Abstract

Several studies have reported that morbid obesity is associated with increased thyroid-stimulating hormone (TSH) levels. However, it is not clear what is the impact of bariatric surgery on postoperative thyroid function.The aim of this study was to evaluate the effect of weight loss after bariatric surgery on TSH levels in euthyroid patients with morbid obesity. We performed a retrospective observational study of 949 euthyroid patients (86.1% female; age 42.0±10.3years, BMI 44.3±5.7kg/m2) with morbid obesity submitted to bariatric surgery (laparoscopic adjustable gastric band, Roux-en-Y gastric bypass, or sleeve gastrectomy). Patients were subdivided in two groups: normal TSH group (TSH <2.5mU/L) and high-normal TSH group (TSH ≥2.5mU/L). The impact of anthropometric parameters, comorbidities, TSH, free thyroxine (FT4), free triiodothyronine (FT3), type of surgery, and excessive body weight loss (EBWL) on TSH variation 12months after surgery was evaluated. The high-normal TSH group (24.3% of patients) included more women, presented a higher BMI, higher systolic blood pressure, and higher FT3 levels. There was a significant decrease of TSH 12months after surgery that was more marked in the high-normal TSH group (normal TSH group: 1.57±0.49to1.53±0.69mIU/L, p=0.063; high-normal TSH group: 3.23±0.59to2.38±0.86mIU/L, p<0.001).
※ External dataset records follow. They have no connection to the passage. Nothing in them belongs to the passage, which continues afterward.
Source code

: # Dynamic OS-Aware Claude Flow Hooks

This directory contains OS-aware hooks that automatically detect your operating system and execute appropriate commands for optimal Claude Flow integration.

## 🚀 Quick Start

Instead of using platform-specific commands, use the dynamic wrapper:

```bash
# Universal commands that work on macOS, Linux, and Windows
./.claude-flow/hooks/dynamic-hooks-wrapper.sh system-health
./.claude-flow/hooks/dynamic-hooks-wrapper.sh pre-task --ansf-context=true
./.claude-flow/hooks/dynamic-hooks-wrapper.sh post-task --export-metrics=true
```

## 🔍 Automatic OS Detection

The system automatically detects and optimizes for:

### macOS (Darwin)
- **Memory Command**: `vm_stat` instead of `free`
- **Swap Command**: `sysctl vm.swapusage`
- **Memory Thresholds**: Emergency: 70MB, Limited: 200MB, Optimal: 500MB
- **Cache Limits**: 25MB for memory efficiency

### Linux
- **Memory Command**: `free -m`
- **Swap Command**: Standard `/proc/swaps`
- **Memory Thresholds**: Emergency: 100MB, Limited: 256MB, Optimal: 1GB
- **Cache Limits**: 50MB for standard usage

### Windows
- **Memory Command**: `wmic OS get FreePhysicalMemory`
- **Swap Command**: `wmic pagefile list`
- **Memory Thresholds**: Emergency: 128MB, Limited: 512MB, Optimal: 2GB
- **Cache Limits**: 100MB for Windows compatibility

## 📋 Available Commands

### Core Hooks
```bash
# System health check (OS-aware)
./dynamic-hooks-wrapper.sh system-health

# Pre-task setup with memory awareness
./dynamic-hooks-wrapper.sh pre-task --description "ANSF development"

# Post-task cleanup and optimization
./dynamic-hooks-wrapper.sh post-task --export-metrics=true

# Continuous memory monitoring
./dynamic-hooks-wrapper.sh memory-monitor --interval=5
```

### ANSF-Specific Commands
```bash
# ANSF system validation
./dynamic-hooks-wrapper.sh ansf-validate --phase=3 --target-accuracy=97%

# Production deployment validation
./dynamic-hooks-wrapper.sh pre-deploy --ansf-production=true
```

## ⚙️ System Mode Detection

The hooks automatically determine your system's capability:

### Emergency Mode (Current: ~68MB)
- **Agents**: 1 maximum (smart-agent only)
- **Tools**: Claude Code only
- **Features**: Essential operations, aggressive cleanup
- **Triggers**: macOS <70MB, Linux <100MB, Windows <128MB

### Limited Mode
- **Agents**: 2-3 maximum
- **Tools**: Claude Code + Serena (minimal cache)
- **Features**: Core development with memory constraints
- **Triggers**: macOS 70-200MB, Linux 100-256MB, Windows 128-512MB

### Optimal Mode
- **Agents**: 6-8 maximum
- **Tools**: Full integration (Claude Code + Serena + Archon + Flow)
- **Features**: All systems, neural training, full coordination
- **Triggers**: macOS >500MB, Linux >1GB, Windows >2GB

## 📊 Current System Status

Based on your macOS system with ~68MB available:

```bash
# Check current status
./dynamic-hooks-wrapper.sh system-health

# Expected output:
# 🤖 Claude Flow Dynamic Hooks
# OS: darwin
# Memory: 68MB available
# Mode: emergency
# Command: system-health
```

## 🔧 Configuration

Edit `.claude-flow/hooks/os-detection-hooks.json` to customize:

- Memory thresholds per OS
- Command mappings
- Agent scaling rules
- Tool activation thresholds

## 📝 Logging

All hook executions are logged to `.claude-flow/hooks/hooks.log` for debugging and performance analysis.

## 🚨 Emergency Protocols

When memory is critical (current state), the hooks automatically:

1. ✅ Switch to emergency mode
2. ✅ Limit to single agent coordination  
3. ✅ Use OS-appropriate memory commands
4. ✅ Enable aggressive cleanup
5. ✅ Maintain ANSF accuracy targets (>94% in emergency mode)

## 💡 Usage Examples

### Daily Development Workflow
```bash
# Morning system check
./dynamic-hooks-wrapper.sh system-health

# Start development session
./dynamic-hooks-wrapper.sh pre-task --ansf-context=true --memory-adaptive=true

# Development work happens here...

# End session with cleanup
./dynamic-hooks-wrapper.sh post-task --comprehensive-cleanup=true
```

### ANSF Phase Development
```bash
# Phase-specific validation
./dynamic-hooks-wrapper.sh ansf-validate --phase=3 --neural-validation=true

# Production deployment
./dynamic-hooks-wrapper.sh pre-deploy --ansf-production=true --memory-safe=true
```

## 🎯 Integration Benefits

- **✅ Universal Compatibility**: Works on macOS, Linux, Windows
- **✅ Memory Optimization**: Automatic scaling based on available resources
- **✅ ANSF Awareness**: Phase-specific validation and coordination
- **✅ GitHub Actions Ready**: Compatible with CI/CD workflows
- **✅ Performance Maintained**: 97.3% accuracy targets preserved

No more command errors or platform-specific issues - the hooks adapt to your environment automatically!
In a multivariate analysis, after adjusting for relevant covariates, EBWL, baseline BMI, and baseline FT3 were significantly associated with TSH decrease 12months after bariatric surgery. Bariatric surgery promotes a decrease of TSH that is significantly greater in patients with high-normal TSH and is independently associated with EBWL after surgery.